• _DESCRIPTION OF THE TASK_
Reproduce precisely the lines between the start of the data below and the line with "117.202.117.181:India: [ovpn config](vpn/117_202_117_181.ovpn)", both included.

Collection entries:
Content starts
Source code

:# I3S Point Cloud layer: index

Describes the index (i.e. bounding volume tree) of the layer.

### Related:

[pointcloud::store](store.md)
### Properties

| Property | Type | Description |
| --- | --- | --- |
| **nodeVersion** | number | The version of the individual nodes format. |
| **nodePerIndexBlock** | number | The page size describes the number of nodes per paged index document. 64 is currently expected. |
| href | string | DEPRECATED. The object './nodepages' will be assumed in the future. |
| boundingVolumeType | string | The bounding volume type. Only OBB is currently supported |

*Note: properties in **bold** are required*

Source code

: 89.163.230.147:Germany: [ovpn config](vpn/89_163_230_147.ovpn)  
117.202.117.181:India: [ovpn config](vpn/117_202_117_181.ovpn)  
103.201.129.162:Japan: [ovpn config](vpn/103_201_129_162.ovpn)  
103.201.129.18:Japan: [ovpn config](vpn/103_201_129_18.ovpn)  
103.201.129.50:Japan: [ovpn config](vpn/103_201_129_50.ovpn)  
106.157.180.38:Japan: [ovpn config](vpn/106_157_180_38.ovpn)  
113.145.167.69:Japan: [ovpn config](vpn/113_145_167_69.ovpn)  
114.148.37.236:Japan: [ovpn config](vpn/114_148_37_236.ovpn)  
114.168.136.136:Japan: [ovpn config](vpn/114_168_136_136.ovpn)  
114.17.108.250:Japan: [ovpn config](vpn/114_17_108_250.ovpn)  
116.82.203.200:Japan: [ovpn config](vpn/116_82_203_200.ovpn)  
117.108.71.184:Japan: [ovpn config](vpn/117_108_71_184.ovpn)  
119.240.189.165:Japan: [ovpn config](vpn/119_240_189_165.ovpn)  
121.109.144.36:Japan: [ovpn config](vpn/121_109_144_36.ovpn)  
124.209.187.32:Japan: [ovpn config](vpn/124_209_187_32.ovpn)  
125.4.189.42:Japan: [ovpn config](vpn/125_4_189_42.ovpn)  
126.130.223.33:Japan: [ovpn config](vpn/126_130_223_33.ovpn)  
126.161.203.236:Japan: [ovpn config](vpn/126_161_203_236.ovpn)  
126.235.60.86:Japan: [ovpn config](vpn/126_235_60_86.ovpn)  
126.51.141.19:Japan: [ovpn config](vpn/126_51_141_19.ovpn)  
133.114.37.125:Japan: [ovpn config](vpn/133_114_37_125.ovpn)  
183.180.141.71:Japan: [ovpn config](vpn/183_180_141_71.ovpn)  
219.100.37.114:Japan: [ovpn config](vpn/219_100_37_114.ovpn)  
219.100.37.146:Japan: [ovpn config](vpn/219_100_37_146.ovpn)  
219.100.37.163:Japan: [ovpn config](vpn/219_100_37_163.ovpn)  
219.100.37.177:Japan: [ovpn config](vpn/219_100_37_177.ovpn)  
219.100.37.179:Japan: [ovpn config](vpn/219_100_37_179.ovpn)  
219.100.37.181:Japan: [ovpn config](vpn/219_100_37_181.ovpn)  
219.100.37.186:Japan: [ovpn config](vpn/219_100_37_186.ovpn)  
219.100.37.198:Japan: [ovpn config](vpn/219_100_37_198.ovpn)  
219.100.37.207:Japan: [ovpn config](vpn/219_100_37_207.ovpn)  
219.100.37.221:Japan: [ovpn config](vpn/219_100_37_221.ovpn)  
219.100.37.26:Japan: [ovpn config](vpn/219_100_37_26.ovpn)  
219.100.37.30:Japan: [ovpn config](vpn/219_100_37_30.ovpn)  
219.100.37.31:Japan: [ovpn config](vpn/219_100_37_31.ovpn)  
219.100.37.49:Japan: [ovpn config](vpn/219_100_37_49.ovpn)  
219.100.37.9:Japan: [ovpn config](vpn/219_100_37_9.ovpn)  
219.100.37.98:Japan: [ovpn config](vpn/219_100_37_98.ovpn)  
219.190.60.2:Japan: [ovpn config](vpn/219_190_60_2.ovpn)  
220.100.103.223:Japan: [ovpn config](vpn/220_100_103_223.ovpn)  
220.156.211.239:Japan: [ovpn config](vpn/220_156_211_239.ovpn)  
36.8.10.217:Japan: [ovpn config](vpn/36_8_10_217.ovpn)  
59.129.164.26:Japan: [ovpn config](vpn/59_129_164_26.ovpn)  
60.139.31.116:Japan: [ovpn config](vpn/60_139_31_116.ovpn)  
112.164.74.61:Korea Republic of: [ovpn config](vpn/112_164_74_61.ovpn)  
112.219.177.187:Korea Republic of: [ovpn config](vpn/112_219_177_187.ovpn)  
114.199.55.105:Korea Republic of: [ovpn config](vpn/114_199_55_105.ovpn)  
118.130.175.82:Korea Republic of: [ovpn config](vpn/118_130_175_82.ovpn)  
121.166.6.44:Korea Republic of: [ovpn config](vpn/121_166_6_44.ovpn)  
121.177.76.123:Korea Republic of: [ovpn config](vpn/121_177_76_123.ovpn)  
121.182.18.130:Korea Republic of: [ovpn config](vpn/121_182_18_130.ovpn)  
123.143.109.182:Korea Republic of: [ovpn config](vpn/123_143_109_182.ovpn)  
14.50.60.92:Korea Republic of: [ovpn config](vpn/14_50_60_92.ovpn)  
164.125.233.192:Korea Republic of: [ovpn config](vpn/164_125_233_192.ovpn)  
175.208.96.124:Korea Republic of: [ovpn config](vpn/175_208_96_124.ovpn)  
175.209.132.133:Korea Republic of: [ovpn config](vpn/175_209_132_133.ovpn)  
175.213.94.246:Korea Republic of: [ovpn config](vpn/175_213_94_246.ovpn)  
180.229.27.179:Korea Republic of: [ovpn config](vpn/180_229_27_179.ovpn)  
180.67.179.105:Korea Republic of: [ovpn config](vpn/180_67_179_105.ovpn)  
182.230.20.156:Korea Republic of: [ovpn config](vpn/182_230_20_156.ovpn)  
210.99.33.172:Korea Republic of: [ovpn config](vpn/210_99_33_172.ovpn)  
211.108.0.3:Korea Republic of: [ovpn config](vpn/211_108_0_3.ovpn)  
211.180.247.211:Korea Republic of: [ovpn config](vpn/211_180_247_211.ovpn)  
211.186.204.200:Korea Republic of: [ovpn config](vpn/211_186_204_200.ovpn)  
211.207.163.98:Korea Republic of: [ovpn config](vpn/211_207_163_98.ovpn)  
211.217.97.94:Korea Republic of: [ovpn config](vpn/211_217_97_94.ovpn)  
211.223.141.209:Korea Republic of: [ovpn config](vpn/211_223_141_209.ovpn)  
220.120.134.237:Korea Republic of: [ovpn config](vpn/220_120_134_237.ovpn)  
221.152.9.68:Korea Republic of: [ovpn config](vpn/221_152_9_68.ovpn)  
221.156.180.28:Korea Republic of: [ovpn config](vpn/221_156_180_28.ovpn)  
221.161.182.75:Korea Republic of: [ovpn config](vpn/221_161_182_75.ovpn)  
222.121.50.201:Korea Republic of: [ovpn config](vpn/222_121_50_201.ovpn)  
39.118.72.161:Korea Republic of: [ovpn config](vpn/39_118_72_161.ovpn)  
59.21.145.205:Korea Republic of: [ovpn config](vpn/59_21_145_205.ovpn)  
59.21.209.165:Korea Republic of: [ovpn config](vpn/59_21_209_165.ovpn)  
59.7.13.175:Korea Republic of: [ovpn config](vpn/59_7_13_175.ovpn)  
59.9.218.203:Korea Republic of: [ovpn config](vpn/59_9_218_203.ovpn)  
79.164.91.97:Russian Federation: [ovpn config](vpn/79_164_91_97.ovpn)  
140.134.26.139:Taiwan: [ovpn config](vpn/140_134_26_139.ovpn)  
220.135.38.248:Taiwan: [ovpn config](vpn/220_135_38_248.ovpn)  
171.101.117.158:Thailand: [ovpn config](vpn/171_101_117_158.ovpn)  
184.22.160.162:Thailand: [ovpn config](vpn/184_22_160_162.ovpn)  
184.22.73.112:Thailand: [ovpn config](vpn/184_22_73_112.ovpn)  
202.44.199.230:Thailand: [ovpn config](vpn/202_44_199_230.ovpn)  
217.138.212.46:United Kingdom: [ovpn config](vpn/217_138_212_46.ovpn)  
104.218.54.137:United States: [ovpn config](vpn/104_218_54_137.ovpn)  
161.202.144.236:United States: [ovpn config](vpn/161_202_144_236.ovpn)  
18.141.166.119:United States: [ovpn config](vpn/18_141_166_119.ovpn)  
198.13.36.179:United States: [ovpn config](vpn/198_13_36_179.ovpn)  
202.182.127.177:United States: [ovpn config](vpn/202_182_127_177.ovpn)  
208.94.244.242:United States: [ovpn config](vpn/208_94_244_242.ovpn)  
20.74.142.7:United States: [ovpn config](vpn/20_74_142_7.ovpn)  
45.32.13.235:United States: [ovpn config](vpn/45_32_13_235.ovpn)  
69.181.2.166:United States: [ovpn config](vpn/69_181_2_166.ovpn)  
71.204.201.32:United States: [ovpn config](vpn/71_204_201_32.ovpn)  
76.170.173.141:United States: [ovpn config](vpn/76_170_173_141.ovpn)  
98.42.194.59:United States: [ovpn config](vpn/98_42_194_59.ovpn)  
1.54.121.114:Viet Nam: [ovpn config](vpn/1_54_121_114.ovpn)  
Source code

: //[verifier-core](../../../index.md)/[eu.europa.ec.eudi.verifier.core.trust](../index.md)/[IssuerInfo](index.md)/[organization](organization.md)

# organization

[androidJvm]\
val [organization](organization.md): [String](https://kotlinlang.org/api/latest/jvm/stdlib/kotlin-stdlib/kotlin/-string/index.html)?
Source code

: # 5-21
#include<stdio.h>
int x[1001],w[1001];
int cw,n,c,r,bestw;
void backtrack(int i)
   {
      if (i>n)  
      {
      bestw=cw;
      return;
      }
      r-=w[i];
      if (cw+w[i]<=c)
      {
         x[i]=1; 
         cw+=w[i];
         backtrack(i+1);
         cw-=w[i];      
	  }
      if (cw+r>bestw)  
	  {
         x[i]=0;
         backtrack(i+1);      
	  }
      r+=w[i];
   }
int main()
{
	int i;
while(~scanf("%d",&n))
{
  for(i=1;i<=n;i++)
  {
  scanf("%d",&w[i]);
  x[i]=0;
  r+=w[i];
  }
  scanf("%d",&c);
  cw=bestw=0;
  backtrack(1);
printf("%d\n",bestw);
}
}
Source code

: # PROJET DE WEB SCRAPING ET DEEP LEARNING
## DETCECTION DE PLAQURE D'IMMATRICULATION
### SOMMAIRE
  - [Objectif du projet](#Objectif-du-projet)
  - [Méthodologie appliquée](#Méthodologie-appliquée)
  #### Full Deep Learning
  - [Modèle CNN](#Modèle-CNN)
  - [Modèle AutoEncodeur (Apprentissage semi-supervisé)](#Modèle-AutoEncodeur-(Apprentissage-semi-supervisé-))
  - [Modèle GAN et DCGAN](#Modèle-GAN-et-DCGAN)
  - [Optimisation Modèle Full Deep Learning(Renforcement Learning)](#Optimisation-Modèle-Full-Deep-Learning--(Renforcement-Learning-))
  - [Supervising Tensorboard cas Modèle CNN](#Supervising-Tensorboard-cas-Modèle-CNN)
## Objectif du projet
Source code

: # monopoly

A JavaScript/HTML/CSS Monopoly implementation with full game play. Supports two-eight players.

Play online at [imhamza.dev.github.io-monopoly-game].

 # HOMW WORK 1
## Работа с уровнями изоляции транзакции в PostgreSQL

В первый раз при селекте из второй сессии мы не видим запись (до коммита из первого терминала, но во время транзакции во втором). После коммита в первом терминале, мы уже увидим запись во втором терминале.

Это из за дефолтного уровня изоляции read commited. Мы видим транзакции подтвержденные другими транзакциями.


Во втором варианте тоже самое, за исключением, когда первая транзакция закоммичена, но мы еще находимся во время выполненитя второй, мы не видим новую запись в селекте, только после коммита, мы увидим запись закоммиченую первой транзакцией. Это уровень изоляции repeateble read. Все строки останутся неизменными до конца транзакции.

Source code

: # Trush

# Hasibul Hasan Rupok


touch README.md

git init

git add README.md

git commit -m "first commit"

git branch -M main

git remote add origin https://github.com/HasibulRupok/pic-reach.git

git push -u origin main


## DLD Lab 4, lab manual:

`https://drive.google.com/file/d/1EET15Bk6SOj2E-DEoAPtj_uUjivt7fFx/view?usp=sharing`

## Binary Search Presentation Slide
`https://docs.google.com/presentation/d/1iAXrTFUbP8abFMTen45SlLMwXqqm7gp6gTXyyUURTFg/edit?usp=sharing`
Content ends
• _EXERCISE OUTPUT_
Source code

:# I3S Point Cloud layer: index

Describes the index (i.e. bounding volume tree) of the layer.

### Related:

[pointcloud::store](store.md)
### Properties

| Property | Type | Description |
| --- | --- | --- |
| **nodeVersion** | number | The version of the individual nodes format. |
| **nodePerIndexBlock** | number | The page size describes the number of nodes per paged index document. 64 is currently expected. |
| href | string | DEPRECATED. The object './nodepages' will be assumed in the future. |
| boundingVolumeType | string | The bounding volume type. Only OBB is currently supported |

*Note: properties in **bold** are required*

Source code

: 89.163.230.147:Germany: [ovpn config](vpn/89_163_230_147.ovpn)  
117.202.117.181:India: [ovpn config](vpn/117_202_117_181.ovpn)  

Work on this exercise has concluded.